> DATASET RECORDS:
↓↓↓

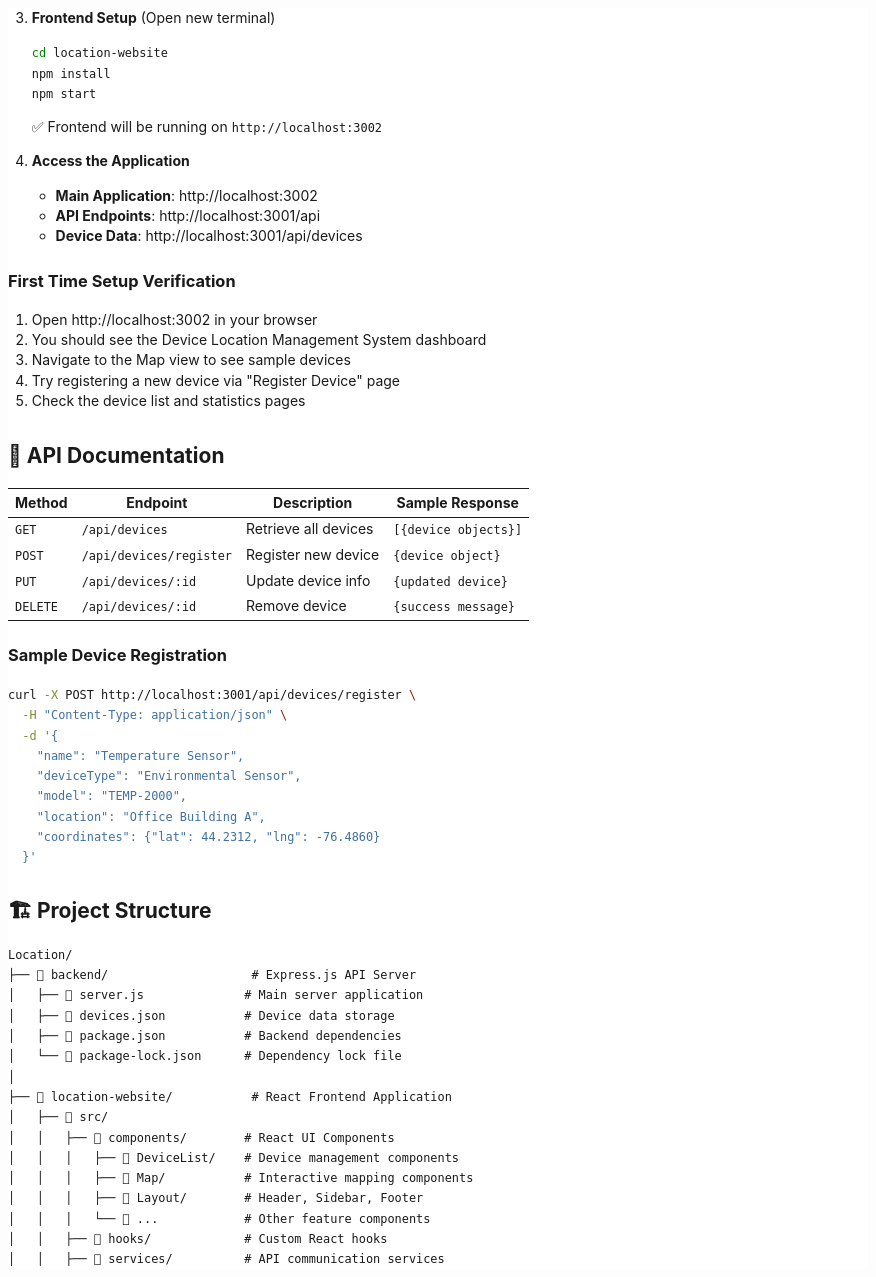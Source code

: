 3. **Frontend Setup** (Open new terminal)
   ```bash
   cd location-website
   npm install
   npm start
   ```
   ✅ Frontend will be running on `http://localhost:3002`

4. **Access the Application**
   - **Main Application**: http://localhost:3002
   - **API Endpoints**: http://localhost:3001/api
   - **Device Data**: http://localhost:3001/api/devices

### First Time Setup Verification
1. Open http://localhost:3002 in your browser
2. You should see the Device Location Management System dashboard
3. Navigate to the Map view to see sample devices
4. Try registering a new device via "Register Device" page
5. Check the device list and statistics pages

## 📡 API Documentation

| Method | Endpoint | Description | Sample Response |
|--------|----------|-------------|----------------|
| `GET` | `/api/devices` | Retrieve all devices | `[{device objects}]` |
| `POST` | `/api/devices/register` | Register new device | `{device object}` |
| `PUT` | `/api/devices/:id` | Update device info | `{updated device}` |
| `DELETE` | `/api/devices/:id` | Remove device | `{success message}` |

### Sample Device Registration
```bash
curl -X POST http://localhost:3001/api/devices/register \
  -H "Content-Type: application/json" \
  -d '{
    "name": "Temperature Sensor",
    "deviceType": "Environmental Sensor",
    "model": "TEMP-2000",
    "location": "Office Building A",
    "coordinates": {"lat": 44.2312, "lng": -76.4860}
  }'
```

## 🏗️ Project Structure

```
Location/
├── 📁 backend/                    # Express.js API Server
│   ├── 📄 server.js              # Main server application
│   ├── 📄 devices.json           # Device data storage
│   ├── 📄 package.json           # Backend dependencies
│   └── 📄 package-lock.json      # Dependency lock file
│
├── 📁 location-website/           # React Frontend Application  
│   ├── 📁 src/
│   │   ├── 📁 components/        # React UI Components
│   │   │   ├── 📁 DeviceList/    # Device management components
│   │   │   ├── 📁 Map/           # Interactive mapping components
│   │   │   ├── 📁 Layout/        # Header, Sidebar, Footer
│   │   │   └── 📁 ...            # Other feature components
│   │   ├── 📁 hooks/             # Custom React hooks
│   │   ├── 📁 services/          # API communication services
```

↑↑↑

> WHAT TO DO:
Among the lines above, which ones include the word "Main"? Copy them.

> EXPECTED ANSWER:
   - **Main Application**: http://localhost:3002
│   ├── 📄 server.js              # Main server application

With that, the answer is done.